#### [EXERCISE]
When the line containing "# 정규식의 이해와 연습용 샘플 코드" is found in the data below, copy it and each line after it through the line containing "- 정규표현식에서의 치환 방법이 뭘까?", exactly and with no others.

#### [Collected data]
'''
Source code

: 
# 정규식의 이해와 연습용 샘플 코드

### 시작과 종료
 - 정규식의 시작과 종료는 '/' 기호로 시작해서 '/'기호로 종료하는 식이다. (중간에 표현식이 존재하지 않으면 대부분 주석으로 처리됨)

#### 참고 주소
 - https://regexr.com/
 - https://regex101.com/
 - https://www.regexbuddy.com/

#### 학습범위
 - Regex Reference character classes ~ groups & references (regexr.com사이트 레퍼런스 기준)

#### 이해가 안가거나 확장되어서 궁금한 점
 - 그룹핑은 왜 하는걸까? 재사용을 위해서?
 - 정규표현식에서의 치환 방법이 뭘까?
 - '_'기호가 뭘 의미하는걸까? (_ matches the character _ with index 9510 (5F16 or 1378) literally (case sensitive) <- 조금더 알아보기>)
'''
#### [REPLY]
# 정규식의 이해와 연습용 샘플 코드

### 시작과 종료
 - 정규식의 시작과 종료는 '/' 기호로 시작해서 '/'기호로 종료하는 식이다. (중간에 표현식이 존재하지 않으면 대부분 주석으로 처리됨)

#### 참고 주소
 - https://regexr.com/
 - https://regex101.com/
 - https://www.regexbuddy.com/

#### 학습범위
 - Regex Reference character classes ~ groups & references (regexr.com사이트 레퍼런스 기준)

#### 이해가 안가거나 확장되어서 궁금한 점
 - 그룹핑은 왜 하는걸까? 재사용을 위해서?
 - 정규표현식에서의 치환 방법이 뭘까?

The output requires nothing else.